■ Requirement
Every line below that holds the string "GoogleService" must be copied.

##### Supplied data

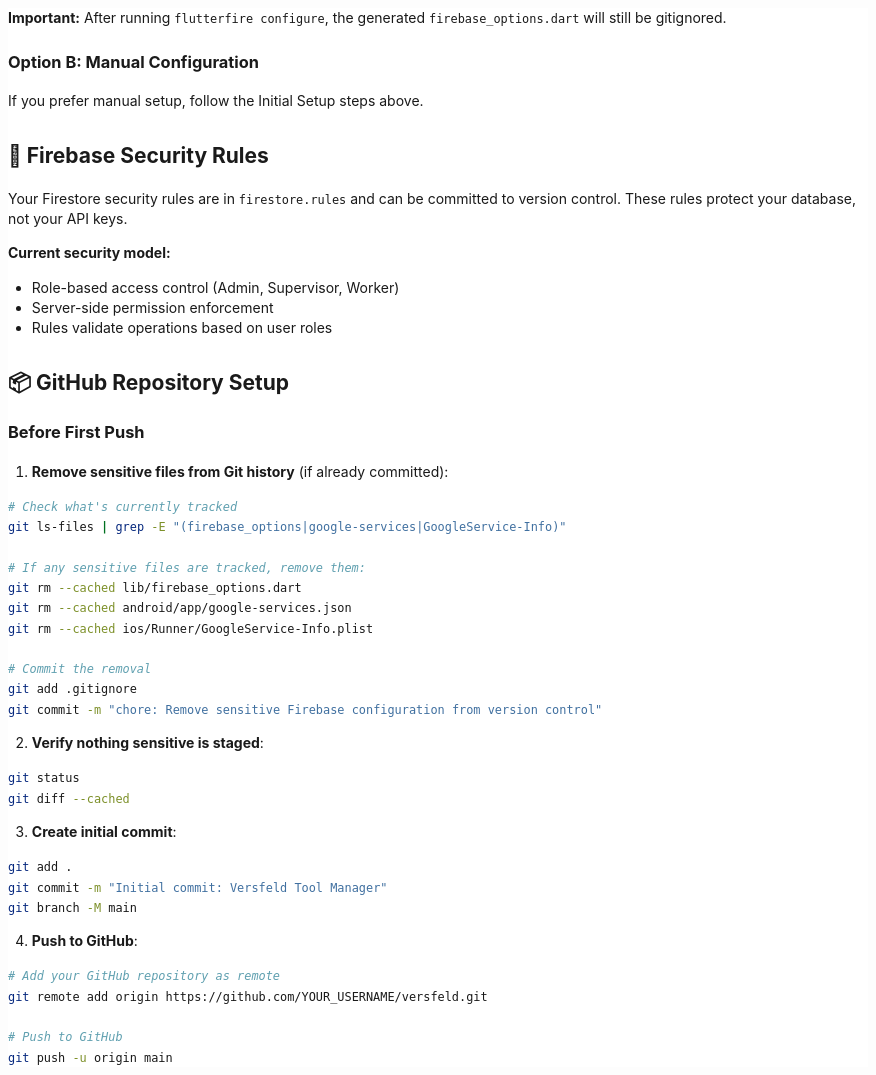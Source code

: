 **Important:** After running `flutterfire configure`, the generated `firebase_options.dart` will still be gitignored.

### Option B: Manual Configuration

If you prefer manual setup, follow the Initial Setup steps above.

## 🔐 Firebase Security Rules

Your Firestore security rules are in `firestore.rules` and can be committed to version control. These rules protect your database, not your API keys.

**Current security model:**
- Role-based access control (Admin, Supervisor, Worker)
- Server-side permission enforcement
- Rules validate operations based on user roles

## 📦 GitHub Repository Setup

### Before First Push

1. **Remove sensitive files from Git history** (if already committed):

```bash
# Check what's currently tracked
git ls-files | grep -E "(firebase_options|google-services|GoogleService-Info)"

# If any sensitive files are tracked, remove them:
git rm --cached lib/firebase_options.dart
git rm --cached android/app/google-services.json
git rm --cached ios/Runner/GoogleService-Info.plist

# Commit the removal
git add .gitignore
git commit -m "chore: Remove sensitive Firebase configuration from version control"
```

2. **Verify nothing sensitive is staged**:

```bash
git status
git diff --cached
```

3. **Create initial commit**:

```bash
git add .
git commit -m "Initial commit: Versfeld Tool Manager"
git branch -M main
```

4. **Push to GitHub**:

```bash
# Add your GitHub repository as remote
git remote add origin https://github.com/YOUR_USERNAME/versfeld.git

# Push to GitHub
git push -u origin main
```
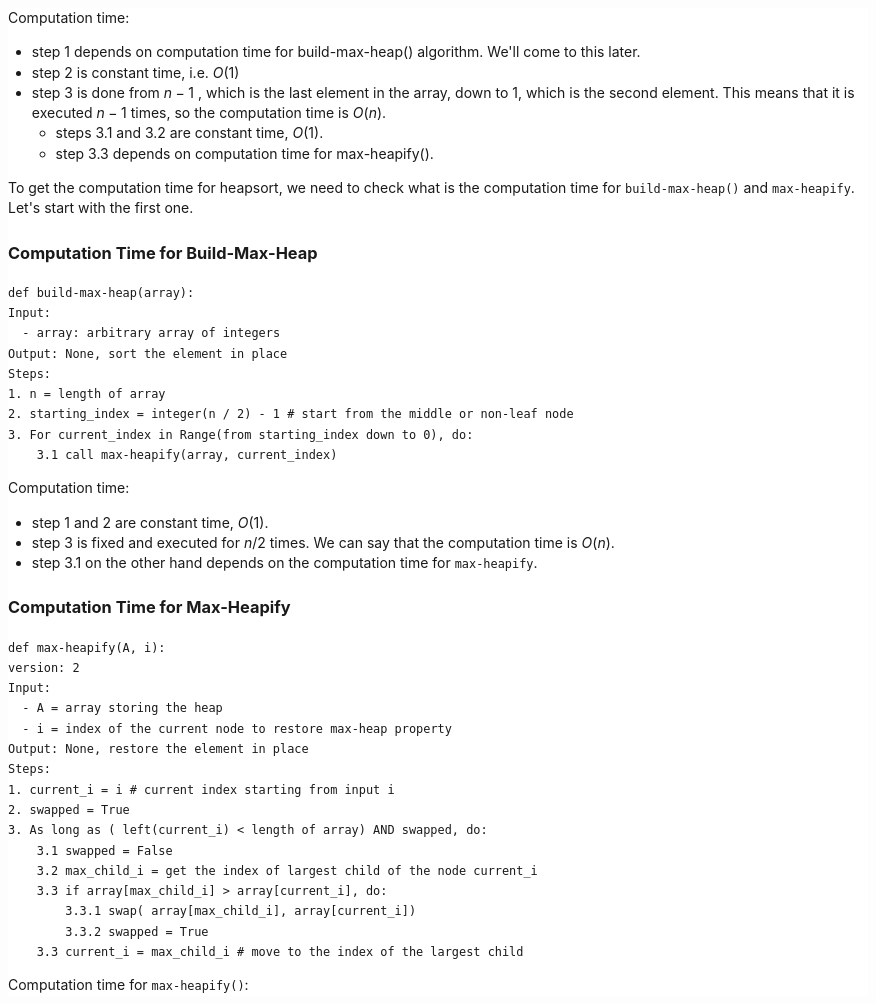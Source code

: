 Computation time:

- step 1 depends on computation time for build-max-heap() algorithm. We'll come to this later.
- step 2 is constant time, i.e. $O(1)$
- step 3 is done from $n-1$ , which is the last element in the array, down to 1, which is the second element. This means that it is executed $n-1$ times, so the computation time is $O(n)$.
  - steps 3.1 and 3.2 are constant time, $O(1)$.
  - step 3.3 depends on computation time for max-heapify().

To get the computation time for heapsort, we need to check what is the computation time for `build-max-heap()` and `max-heapify`. Let's start with the first one.

### Computation Time for Build-Max-Heap

```
def build-max-heap(array):
Input:
  - array: arbitrary array of integers
Output: None, sort the element in place
Steps:
1. n = length of array
2. starting_index = integer(n / 2) - 1 # start from the middle or non-leaf node
3. For current_index in Range(from starting_index down to 0), do:
    3.1 call max-heapify(array, current_index)
```

Computation time:

- step 1 and 2 are constant time, $O(1)$.
- step 3 is fixed and executed for $n/2$ times. We can say that the computation time is $O(n)$.
- step 3.1 on the other hand depends on the computation time for `max-heapify`.

### Computation Time for Max-Heapify

```
def max-heapify(A, i):
version: 2
Input:
  - A = array storing the heap
  - i = index of the current node to restore max-heap property
Output: None, restore the element in place
Steps:
1. current_i = i # current index starting from input i
2. swapped = True
3. As long as ( left(current_i) < length of array) AND swapped, do:
    3.1 swapped = False
    3.2 max_child_i = get the index of largest child of the node current_i
    3.3 if array[max_child_i] > array[current_i], do:
        3.3.1 swap( array[max_child_i], array[current_i])
        3.3.2 swapped = True
    3.3 current_i = max_child_i # move to the index of the largest child
```

Computation time for `max-heapify()`:
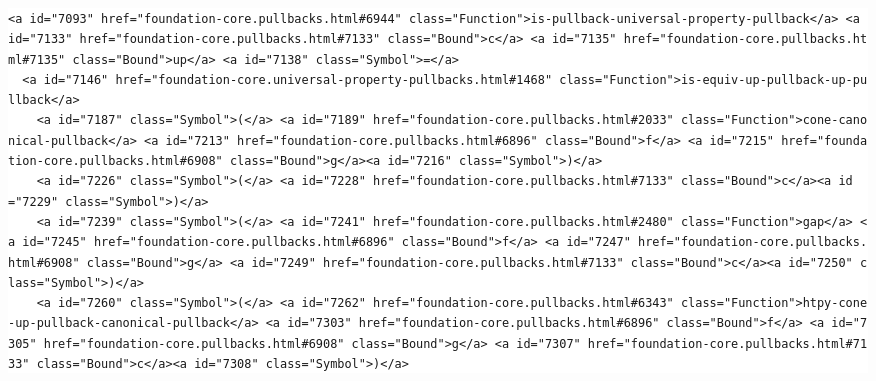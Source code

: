     <a id="7093" href="foundation-core.pullbacks.html#6944" class="Function">is-pullback-universal-property-pullback</a> <a id="7133" href="foundation-core.pullbacks.html#7133" class="Bound">c</a> <a id="7135" href="foundation-core.pullbacks.html#7135" class="Bound">up</a> <a id="7138" class="Symbol">=</a>
      <a id="7146" href="foundation-core.universal-property-pullbacks.html#1468" class="Function">is-equiv-up-pullback-up-pullback</a>
        <a id="7187" class="Symbol">(</a> <a id="7189" href="foundation-core.pullbacks.html#2033" class="Function">cone-canonical-pullback</a> <a id="7213" href="foundation-core.pullbacks.html#6896" class="Bound">f</a> <a id="7215" href="foundation-core.pullbacks.html#6908" class="Bound">g</a><a id="7216" class="Symbol">)</a>
        <a id="7226" class="Symbol">(</a> <a id="7228" href="foundation-core.pullbacks.html#7133" class="Bound">c</a><a id="7229" class="Symbol">)</a>
        <a id="7239" class="Symbol">(</a> <a id="7241" href="foundation-core.pullbacks.html#2480" class="Function">gap</a> <a id="7245" href="foundation-core.pullbacks.html#6896" class="Bound">f</a> <a id="7247" href="foundation-core.pullbacks.html#6908" class="Bound">g</a> <a id="7249" href="foundation-core.pullbacks.html#7133" class="Bound">c</a><a id="7250" class="Symbol">)</a>
        <a id="7260" class="Symbol">(</a> <a id="7262" href="foundation-core.pullbacks.html#6343" class="Function">htpy-cone-up-pullback-canonical-pullback</a> <a id="7303" href="foundation-core.pullbacks.html#6896" class="Bound">f</a> <a id="7305" href="foundation-core.pullbacks.html#6908" class="Bound">g</a> <a id="7307" href="foundation-core.pullbacks.html#7133" class="Bound">c</a><a id="7308" class="Symbol">)</a>
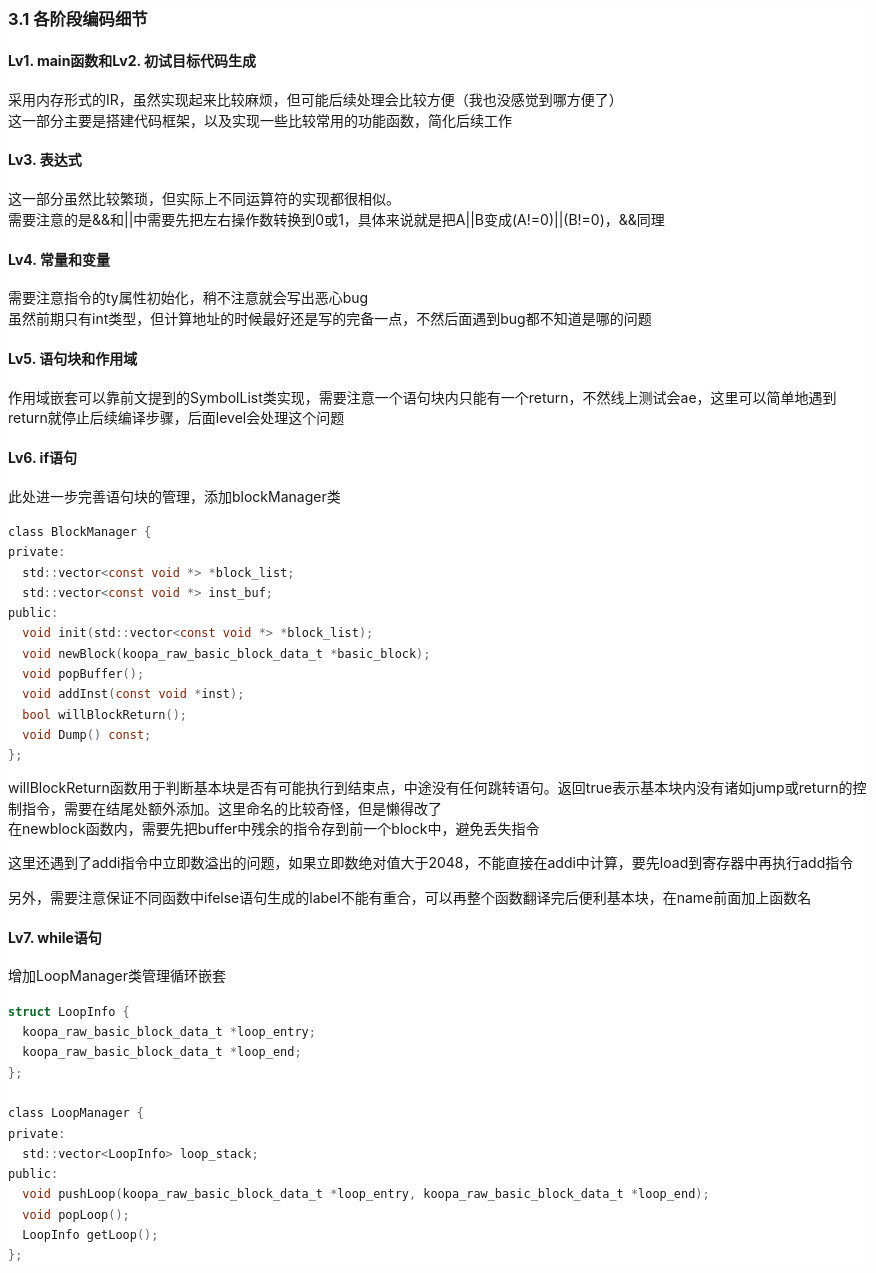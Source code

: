 ### 3.1 各阶段编码细节

#### Lv1. main函数和Lv2. 初试目标代码生成
采用内存形式的IR，虽然实现起来比较麻烦，但可能后续处理会比较方便（我也没感觉到哪方便了）  
这一部分主要是搭建代码框架，以及实现一些比较常用的功能函数，简化后续工作
#### Lv3. 表达式
这一部分虽然比较繁琐，但实际上不同运算符的实现都很相似。  
需要注意的是&&和||中需要先把左右操作数转换到0或1，具体来说就是把A||B变成(A!=0)||(B!=0)，&&同理
#### Lv4. 常量和变量
需要注意指令的ty属性初始化，稍不注意就会写出恶心bug  
虽然前期只有int类型，但计算地址的时候最好还是写的完备一点，不然后面遇到bug都不知道是哪的问题
#### Lv5. 语句块和作用域
作用域嵌套可以靠前文提到的SymbolList类实现，需要注意一个语句块内只能有一个return，不然线上测试会ae，这里可以简单地遇到return就停止后续编译步骤，后面level会处理这个问题
#### Lv6. if语句
此处进一步完善语句块的管理，添加blockManager类
```c
class BlockManager {
private:
  std::vector<const void *> *block_list;
  std::vector<const void *> inst_buf;
public:
  void init(std::vector<const void *> *block_list);
  void newBlock(koopa_raw_basic_block_data_t *basic_block);
  void popBuffer();
  void addInst(const void *inst);
  bool willBlockReturn();
  void Dump() const;
};
```
willBlockReturn函数用于判断基本块是否有可能执行到结束点，中途没有任何跳转语句。返回true表示基本块内没有诸如jump或return的控制指令，需要在结尾处额外添加。这里命名的比较奇怪，但是懒得改了  
在newblock函数内，需要先把buffer中残余的指令存到前一个block中，避免丢失指令  

这里还遇到了addi指令中立即数溢出的问题，如果立即数绝对值大于2048，不能直接在addi中计算，要先load到寄存器中再执行add指令

另外，需要注意保证不同函数中ifelse语句生成的label不能有重合，可以再整个函数翻译完后便利基本块，在name前面加上函数名
#### Lv7. while语句
增加LoopManager类管理循环嵌套
```c
struct LoopInfo {
  koopa_raw_basic_block_data_t *loop_entry;
  koopa_raw_basic_block_data_t *loop_end;
};

class LoopManager {
private:
  std::vector<LoopInfo> loop_stack;
public:
  void pushLoop(koopa_raw_basic_block_data_t *loop_entry, koopa_raw_basic_block_data_t *loop_end);
  void popLoop();
  LoopInfo getLoop();
};
```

##########

■ Solution for this exercise
git ls-files | grep -E "(firebase_options|google-services|GoogleService-Info)"
git rm --cached ios/Runner/GoogleService-Info.plist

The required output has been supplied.